Original topic: Get Timestamp too slow
[TiDB Usage Environment] Production environment, independent hardware servers, NVMe storage, newly deployed environment via K8S, imported 1T initial data, TiKV + TiFlash architecture, no business in use.
[TiDB Version] 6.1.0
[Reproduction Path] Initial data has been imported, not yet providing external services, resources are idle
Cluster status is normal, can be accessed normally
[Encountered Problem]: TiDB client reports error Get Timestamp too slow
TiDB server logs are as follows:
PD log screenshot
Dashboard screenshot
TiFlash log screenshot
Question: What is the impact of clock offset? How to specifically locate the issue point of Get Timestamp too slow through the dashboard? TiDB Grafana cluster-node is empty, no monitoring information.
If additional information is needed, it can be supplemented later in the post.
cluster-tidb-2023-02-03-17_34_28.pdf (6.6 MB)
The issue should be on the PD side. Check the network and CPU of PD. Is there mixed deployment on the PD side?
No mixed deployment, independent servers, new environment, clock offset. What exactly does “jet-lag” mean?
My personal understanding is that TSO is generated in batches by PD, not one at a time. This clock offset refers to generating a batch of TSO within a certain period, which is by default 50ms, and that is the clock offset.
jet-lag=208.152004ms What does the time refer to? Normally, I don’t see this information being frequently logged.
The PD server system resources are idle. Can you look into it more specifically to see where the issue might be?

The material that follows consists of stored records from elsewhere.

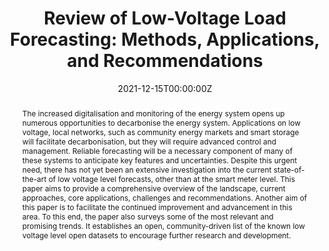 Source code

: ---
title: "Review of Low-Voltage Load Forecasting: Methods, Applications, and Recommendations"

# Authors
# If you created a profile for a user (e.g. the default `admin` user), write the username (folder name) here 
# and it will be replaced with their full name and linked to their profile.
authors:
- Stephen Haben
- Siddharth Arora
- Georgios Giasemidis
- admin
- Danica Vukadinovic Greetham

# Author notes (optional)
author_notes: []

date: "2021-12-15T00:00:00Z"
doi: "https://doi.org/10.1016/j.apenergy.2021.117798"

# Schedule page publish date (NOT publication's date).
publishDate: "2021-05-31T00:00:00Z"

# Publication type.
# Legend: 0 = Uncategorized; 1 = Conference paper; 2 = Journal article;
# 3 = Preprint / Working Paper; 4 = Report; 5 = Book; 6 = Book section;
# 7 = Thesis; 8 = Patent
publication_types: ["2"]

# Publication name and optional abbreviated publication name.
publication: Applied Energy, Volume 304, pages 117798
publication_short: Applied Energy

abstract: The increased digitalisation and monitoring of the energy system opens up numerous opportunities to decarbonise the energy system. Applications on low voltage, local networks, such as community energy markets and smart storage will facilitate decarbonisation, but they will require advanced control and management. Reliable forecasting will be a necessary component of many of these systems to anticipate key features and uncertainties. Despite this urgent need, there has not yet been an extensive investigation into the current state-of-the-art of low voltage level forecasts, other than at the smart meter level. This paper aims to provide a comprehensive overview of the landscape, current approaches, core applications, challenges and recommendations. Another aim of this paper is to facilitate the continued improvement and advancement in this area. To this end, the paper also surveys some of the most relevant and promising trends. It establishes an open, community-driven list of the known low voltage level open datasets to encourage further research and development.

# Summary. An optional shortened abstract.
summary: "This paper presents a literature review on the topic of Low Voltage (LV) load forecasting. It gives an overview of the approaches, core applications, datasets, trends, and challenges. Suggestions how to facilitate the continued improvement and advancement are given and a set of recommendations toward best practices are provided."

tags: []

# Display this page in the Featured widget?
featured: true

# Custom links (uncomment lines below)
# links:
# - name: Custom Link
#   url: http://example.org

url_pdf: 'https://arxiv.org/pdf/2106.00006.pdf'
url_code: ''
url_dataset: 'https://low-voltage-loadforecasting.github.io/'
url_poster: ''
url_project: 'https://www.windnode.de/'
url_slides: ''
url_source: ''
url_video: ''

# Featured image
# To use, add an image named `featured.jpg/png` to your page's folder. 
image:
  caption: 'Overview of scope of the review.'
  focal_point: ""
  preview_only: false

# Associated Projects (optional).
#   Associate this publication with one or more of your projects.
#   Simply enter your project's folder or file name without extension.
#   E.g. `internal-project` references `content/project/internal-project/index.md`.
#   Otherwise, set `projects: []`.
projects:
- windnode

# Slides (optional).
#   Associate this publication with Markdown slides.
#   Simply enter your slide deck's filename without extension.
#   E.g. `slides: "example"` references `content/slides/example/index.md`.
#   Otherwise, set `slides: ""`.
slides: ""
--- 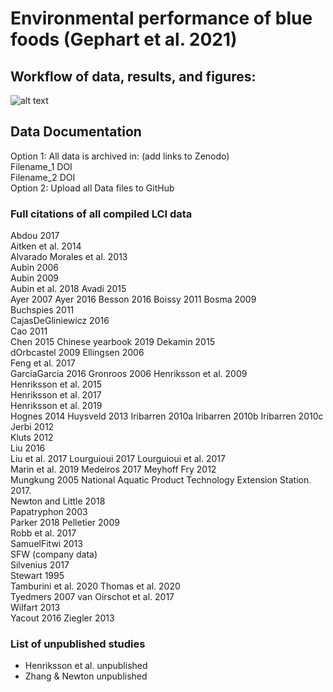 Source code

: # Environmental performance of blue foods (Gephart et al. 2021)

## Workflow of data, results, and figures:
![alt text](https://github.com/jagephart/FishPrint/blob/master/BFA-analysis-diagram-README.png)

## Data Documentation
Option 1: All data is archived in: (add links to Zenodo)  
Filename_1 DOI  
Filename_2 DOI  
Option 2: Upload all Data files to GitHub

### Full citations of all compiled LCI data
Abdou 2017  
Aitken et al. 2014  
Alvarado Morales et al. 2013  
Aubin 2006  
Aubin 2009  
Aubin et al. 2018 
Avadi 2015  
Ayer 2007 
Ayer 2016 
Besson 2016 
Boissy 2011 
Bosma 2009  
Buchspies 2011  
CajasDeGliniewicz 2016  
Cao 2011  
Chen 2015 
Chinese yearbook 2019 
Dekamin 2015  
dOrbcastel 2009 
Ellingsen 2006  
Feng et al. 2017  
GarciaGarcia 2016 
Gronroos 2006 
Henriksson et al. 2009  
Henriksson et al. 2015  
Henriksson et al. 2017  
Henriksson et al. 2019  
Hognes 2014 
Huysveld 2013 
Iribarren 2010a 
Iribarren 2010b 
Iribarren 2010c 
Jerbi 2012  
Kluts 2012  
Liu 2016  
Liu et al. 2017 
Lourguioui 2017 
Lourguioui et al. 2017  
Marin et al. 2019 
Medeiros 2017 
Meyhoff Fry 2012  
Mungkung 2005 
National Aquatic Product Technology Extension Station. 2017.  
Newton and Little 2018  
Papatryphon 2003  
Parker 2018 
Pelletier 2009  
Robb et al. 2017  
SamuelFitwi 2013  
SFW (company data)  
Silvenius 2017  
Stewart 1995  
Tamburini et al. 2020 
Thomas et al. 2020  
Tyedmers 2007 
van Oirschot et al. 2017  
Wilfart 2013  
Yacout 2016 
Ziegler 2013  

### List of unpublished studies
* Henriksson et al. unpublished 
* Zhang & Newton unpublished  
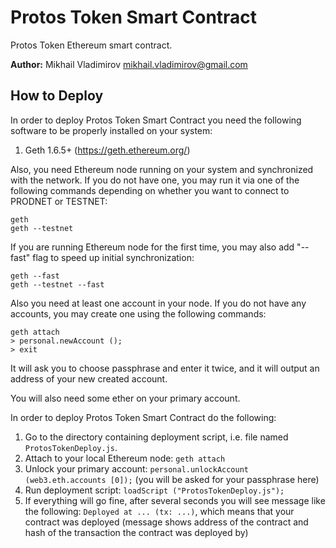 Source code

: # Protos Token Smart Contract #

Protos Token Ethereum smart contract.

**Author:** Mikhail Vladimirov <mikhail.vladimirov@gmail.com>

## How to Deploy ##

In order to deploy Protos Token Smart Contract you need the following software
to be properly installed on your system:

1. Geth 1.6.5+ (https://geth.ethereum.org/)

Also, you need Ethereum node running on your system and synchronized with the
network.  If you do not have one, you may run it via one of the following
commands depending on whether you want to connect to PRODNET or TESTNET:

    geth
    geth --testnet

If you are running Ethereum node for the first time, you may also add "--fast"
flag to speed up initial synchronization:

    geth --fast
    geth --testnet --fast

Also you need at least one account in your node.  If you do not have any
accounts, you may create one using the following commands:

    geth attach
    > personal.newAccount ();
    > exit

It will ask you to choose passphrase and enter it twice, and it will output an
address of your new created account.

You will also need some ether on your primary account.

In order to deploy Protos Token Smart Contract do the following:

1. Go to the directory containing deployment script, i.e. file named
   `ProtosTokenDeploy.js`.
2. Attach to your local Ethereum node: `geth attach`
3. Unlock your primary account:
   `personal.unlockAccount (web3.eth.accounts [0]);` (you will be
   asked for your passphrase here)
4. Run deployment script: `loadScript ("ProtosTokenDeploy.js");`
5. If everything will go fine, after several seconds you will see message like
   the following: `Deployed at ... (tx: ...)`,
   which means that your contract was deployed (message shows address of the
   contract and hash of the transaction the contract was deployed by)
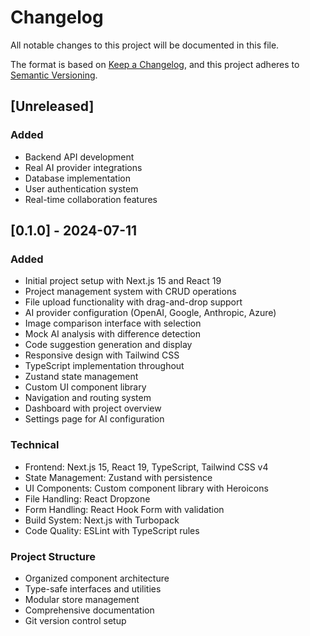 # Changelog

All notable changes to this project will be documented in this file.

The format is based on [Keep a Changelog](https://keepachangelog.com/en/1.0.0/),
and this project adheres to [Semantic Versioning](https://semver.org/spec/v2.0.0.html).

## [Unreleased]

### Added
- Backend API development
- Real AI provider integrations
- Database implementation
- User authentication system
- Real-time collaboration features

## [0.1.0] - 2024-07-11

### Added
- Initial project setup with Next.js 15 and React 19
- Project management system with CRUD operations
- File upload functionality with drag-and-drop support
- AI provider configuration (OpenAI, Google, Anthropic, Azure)
- Image comparison interface with selection
- Mock AI analysis with difference detection
- Code suggestion generation and display
- Responsive design with Tailwind CSS
- TypeScript implementation throughout
- Zustand state management
- Custom UI component library
- Navigation and routing system
- Dashboard with project overview
- Settings page for AI configuration

### Technical
- Frontend: Next.js 15, React 19, TypeScript, Tailwind CSS v4
- State Management: Zustand with persistence
- UI Components: Custom component library with Heroicons
- File Handling: React Dropzone
- Form Handling: React Hook Form with validation
- Build System: Next.js with Turbopack
- Code Quality: ESLint with TypeScript rules

### Project Structure
- Organized component architecture
- Type-safe interfaces and utilities
- Modular store management
- Comprehensive documentation
- Git version control setup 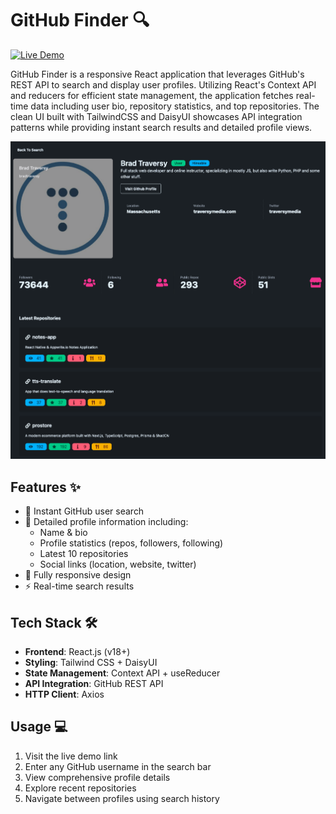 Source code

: # GitHub Finder 🔍

[![Live Demo](https://img.shields.io/badge/Live-Demo-blue)](https://github-finder-app-one-livid.vercel.app/)

GitHub Finder is a responsive React application that leverages GitHub's REST API to search and display user profiles. Utilizing React's Context API and reducers for efficient state management, the application fetches real-time data including user bio, repository statistics, and top repositories. The clean UI built with TailwindCSS and DaisyUI showcases API integration patterns while providing instant search results and detailed profile views.

![Project Preview](./Project_Preview.png) <!-- Replace with actual screenshot path -->

## Features ✨

- 🔎 Instant GitHub user search
- 📄 Detailed profile information including:
  - Name & bio
  - Profile statistics (repos, followers, following)
  - Latest 10 repositories
  - Social links (location, website, twitter)
- 📱 Fully responsive design
- ⚡ Real-time search results

## Tech Stack 🛠️

- **Frontend**: React.js (v18+)
- **Styling**: Tailwind CSS + DaisyUI
- **State Management**: Context API + useReducer
- **API Integration**: GitHub REST API
- **HTTP Client**: Axios

## Usage 💻

1. Visit the live demo link
2. Enter any GitHub username in the search bar
3. View comprehensive profile details
4. Explore recent repositories
5. Navigate between profiles using search history
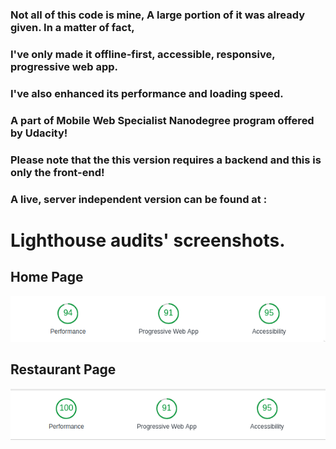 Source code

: ### Not all of this code is mine, A large portion of it was already given. In a matter of fact, 
### I've only made it offline-first, accessible, responsive, progressive web app.
### I've also enhanced its performance and loading speed.
### A part of Mobile Web Specialist Nanodegree program offered by Udacity!
### Please note that the this version requires a backend and this is only the front-end!
### A live, server independent version can be found at : 

# Lighthouse audits' screenshots.

## Home Page
![Home Page](https://raw.githubusercontent.com/atwamahmoud/mws-restaurant/master/scores_screenshots/home_page.png)

## Restaurant Page
![Restaurant Page](https://raw.githubusercontent.com/atwamahmoud/mws-restaurant/master/scores_screenshots/restaurant_page.png)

Post everything that can be posted.
Have the PD nodes and TiDB server performed clock synchronization?
Check the CPU usage of TiDB to see if it is very high. If the CPU usage of TiDB is high, it can also cause TSO to be slow. This is because after PD returns, the TiDB goroutine may not be scheduled to obtain the TSO result.
If you need any information, please let me know. Let’s take a look at the issue together. The cluster-TiDB dashboard has already been posted, and the key TSO metrics have been attached.
cluster-tidb-2023-02-03-17_34_28.pdf (6.6 MB)
What is the issue being exhibited now, aside from this log? What problem has it caused?
In the new environment, these issues might lead to other problems. It’s better to resolve them in advance. TiFlash has also reported some PD logs, and specific details have been posted earlier.
As mentioned earlier, new environment, no pressure, no load.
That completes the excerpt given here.